Спустя 10 лет я вернулся в Киев. В чужой, страшный Киев, где арестовывали по второму и третьему разу
Я очень хотел встретиться с Вовой, обнять его и сказать: «Всё понимаю. И по-прежнему люблю тебя. Нет у меня к тебе зла». Не успел, он покончил с собой через неделю после моего возвращения. Лежит на Лесном кладбище, одинокий, всеми, кроме меня, позабытый.
***
Абхазия. Еще жив Советский Союз. Жестокий, не видящий своего скорого конца. Друзья собрали мне деньги на отдых в Сухуми. Хозяйка выписывала только одну газету, «Советскую Абхазию». Однажды я увидел в ней огромную статью о монахах истинно православной церкви, отшельниках, живущих в горах недалеко от Сухуми. Как убеждал автор публикации, тяжело больных психически людях, своим присутствием осложнявшим строительство коммунизма в Абхазии.
Я решил идти в горы. Ко мне присоединился мой киевский приятель Миша Эльберт. Хозяйка дома пыталась отговорить нас: опасно. Мы вышли утром налегке, сели в автобус. Одна из попутчиц подсказала, как найти тот одинокий монастырь.
Произнесла и такое: «Не понимаю, чем эти отшельники мешают власти. Живут высоко в горах, сами себя кормят, редко спускаются вниз по неотложным делам». Мы с Мишей вышли в указанном нам месте, по едва заметной тропинке двинулись вверх.

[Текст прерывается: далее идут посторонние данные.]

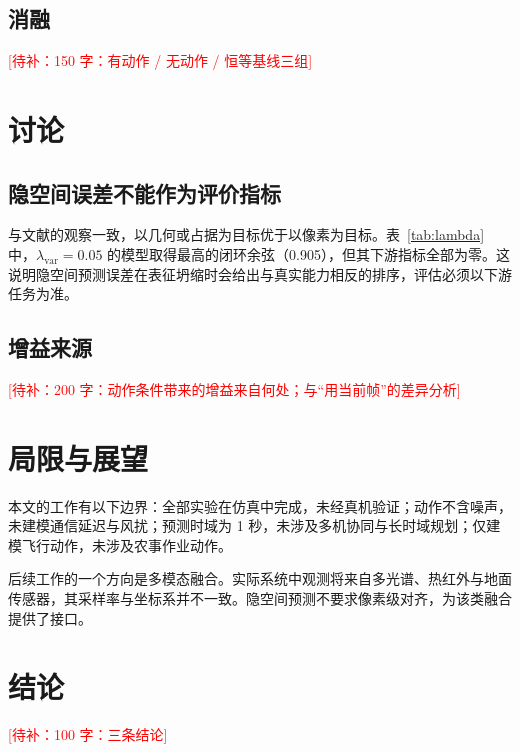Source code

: \documentclass[12pt,a4paper]{ctexart}
\newcommand{\todo}[1]{\textcolor{red}{[待补：#1]}}
\let\origcite\cite
\renewcommand{\cite}[2][]{\nobreak\mbox{\origcite[#1]{#2}}}
\begin{document}
\subsection{消融}
\todo{150 字：有动作 / 无动作 / 恒等基线三组}

\section{讨论}

\subsection{隐空间误差不能作为评价指标}
与文献\cite{liu2026mad}的观察一致，以几何或占据为目标优于以像素为目标。表~\ref{tab:lambda} 中，$\lambda_{\text{var}}=0.05$ 的模型取得最高的闭环余弦（0.905），但其下游指标全部为零。这说明隐空间预测误差在表征坍缩时会给出与真实能力相反的排序，评估必须以下游任务为准。

\subsection{增益来源}
\todo{200 字：动作条件带来的增益来自何处；与``用当前帧''的差异分析}

\section{局限与展望}

本文的工作有以下边界：全部实验在仿真中完成，未经真机验证；动作不含噪声，未建模通信延迟与风扰；预测时域为 1 秒，未涉及多机协同与长时域规划；仅建模飞行动作，未涉及农事作业动作。

后续工作的一个方向是多模态融合。实际系统中观测将来自多光谱、热红外与地面传感器，其采样率与坐标系并不一致。隐空间预测不要求像素级对齐，为该类融合提供了接口。

\section{结论}

\todo{100 字：三条结论}

\begingroup\small


\endgroup
\end{document}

Через три часа увидели монастырь: худой деревянный забор, несколько примитивных домиков, в них – узкие лежанки и обрывки недогоревших рукописных текстов Евангелия. Людей не было. По советской традиции, публикации в газете предшествовало изъятие ни в чем не повинных людей и помещение их в местную психиатрическую больницу. С заходом солнца мы вернулись в Сухуми. Психиатрические репрессии в СССР продолжались.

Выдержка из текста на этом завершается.